(Kandy) La crise économique et politique qui secoue le Sri Lanka risque de priver le pays de ses forces vives : sa jeunesse et ses professionnels hautement qualifiés.
Sur les sept, tous lèvent la main.
Étudiants en hôtellerie à Kandy, les sept jeunes hommes veulent quitter le Sri Lanka, n’y voyant pas de possibilité de se bâtir une vie.
« Tout va mal ici. » « Le coût de la vie est exorbitant, et on manque de tout. »
Tirés à quatre épingles, les étudiants se bousculent afin de témoigner de leur désarroi.
« On n’a aucun avenir ici. Les salaires sont dérisoires », lâche M. G. M. Muben qui, à 32 ans, est l’aîné du groupe.
Ils veulent aller en Europe, aux États-Unis, au Canada, pour travailler dans leur domaine.
Pour leur part, Sanduni Millagola, 25 ans, et Monali Tharangi, 22 ans, ont arrêté leur choix sur le Japon.
La première pour enseigner l’anglais et la seconde, pour étudier la mode.
« Nous avons peur de ne pas aussi bien réussir dans la vie si nous restons au Sri Lanka », explique Sanduni au nom du duo croisé devant l’école où elles apprennent le japonais.
Le désir d’exil de ces jeunes est né assez récemment ; la crise économique dans laquelle le pays est plongé n’y est pas étrangère.
Partir, mais pas n’importe où
Au bureau des passeports de Colombo, lors du passage de La Presse, au début du mois de novembre, la circulation était fluide, mais dense.
« Je n’arrive pas à trouver de travail ici », affirme un homme de 30 ans intercepté dans la file.
Destination visée : le Qatar, où il a déjà travaillé comme livreur de colis.
Kumara Liyanage, 25 ans, a quant à lui passé six mois dans le petit émirat en 2015.
Et il n’est pas question qu’il remette le cap sur le Qatar.
« On nous traitait comme des esclaves, on travaillait sous un soleil de plomb, dans une chaleur suffocante… Il n’est pas question que je retourne là », dit-il, assis au sol en triant des piments dans un marché de la capitale srilankaise.
Il veut toutefois plier bagage, car « les choses vont seulement aller en empirant, et les politiciens vont continuer à nous voler ».
D'abord les jeunes
Ce désir d’exil est particulièrement élevé chez les millénariaux. Plus de trois jeunes sur quatre (77,2 %) âgés de 18 à 29 ans voudraient quitter leur île, selon un sondage publié tout récemment par le Centre de politiques alternatives du Sri Lanka. Chez les 30 ans et plus, la tentation de l’émigration est moins élevée, à 45,4 %.

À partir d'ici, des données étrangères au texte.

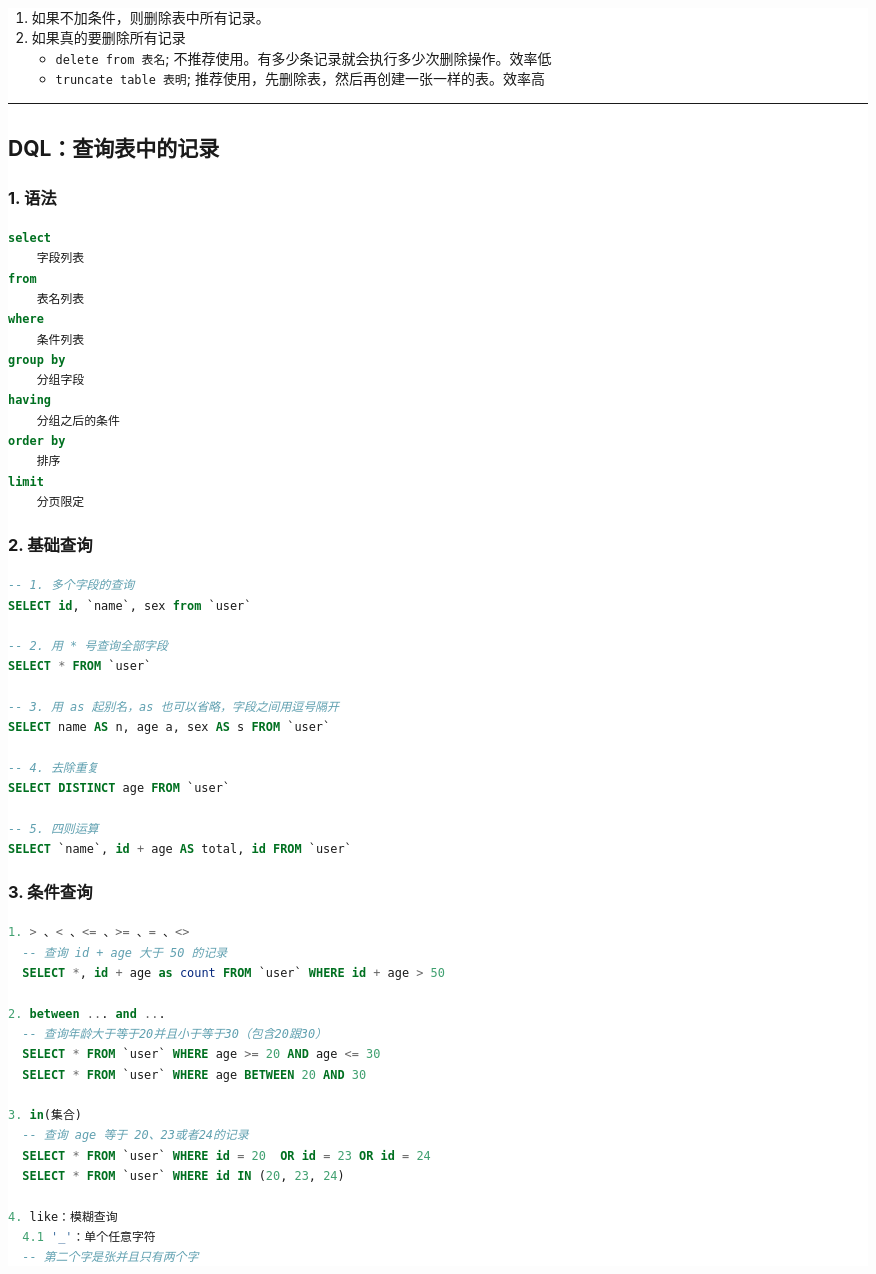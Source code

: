   1. 如果不加条件，则删除表中所有记录。
  2. 如果真的要删除所有记录
      - `delete from 表名`;     不推荐使用。有多少条记录就会执行多少次删除操作。效率低
      - `truncate table 表明`;  推荐使用，先删除表，然后再创建一张一样的表。效率高

<hr>

## DQL：查询表中的记录

### 1. 语法
  ``` sql
  select
      字段列表
  from
      表名列表
  where
      条件列表
  group by
      分组字段
  having
      分组之后的条件
  order by
      排序
  limit
      分页限定
  ```

### 2. 基础查询
  ``` sql
  -- 1. 多个字段的查询
  SELECT id, `name`, sex from `user`

  -- 2. 用 * 号查询全部字段
  SELECT * FROM `user`

  -- 3. 用 as 起别名，as 也可以省略，字段之间用逗号隔开
  SELECT name AS n, age a, sex AS s FROM `user`

  -- 4. 去除重复
  SELECT DISTINCT age FROM `user`

  -- 5. 四则运算
  SELECT `name`, id + age AS total, id FROM `user`
  ```
  
### 3. 条件查询
  ``` sql
  1. > 、< 、<= 、>= 、= 、<>
    -- 查询 id + age 大于 50 的记录
    SELECT *, id + age as count FROM `user` WHERE id + age > 50
  
  2. between ... and ...
    -- 查询年龄大于等于20并且小于等于30（包含20跟30）
    SELECT * FROM `user` WHERE age >= 20 AND age <= 30
    SELECT * FROM `user` WHERE age BETWEEN 20 AND 30
  
  3. in(集合) 
    -- 查询 age 等于 20、23或者24的记录
    SELECT * FROM `user` WHERE id = 20	OR id = 23 OR id = 24 
    SELECT * FROM `user` WHERE id IN (20, 23, 24)

  4. like：模糊查询
    4.1 '_'：单个任意字符
    -- 第二个字是张并且只有两个字
  ```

À l’échelle nationale, c’est plus d’un Srilankais sur deux qui songe à l’exil (56,8 %), indique l’enquête d’opinion menée du 21 au 31 octobre.
Leurs destinations de choix sont, d’abord, l’Asie de l’Est (26,7 %) et l’Europe (24,8 %). L’Amérique du Nord attire pour sa part 14,2 % des répondants.
De fait, dans la première moitié de 2022, 140 701 Srilankais sont partis travailler à l’étranger, comparativement à 30 757 pour la même période l’année précédente.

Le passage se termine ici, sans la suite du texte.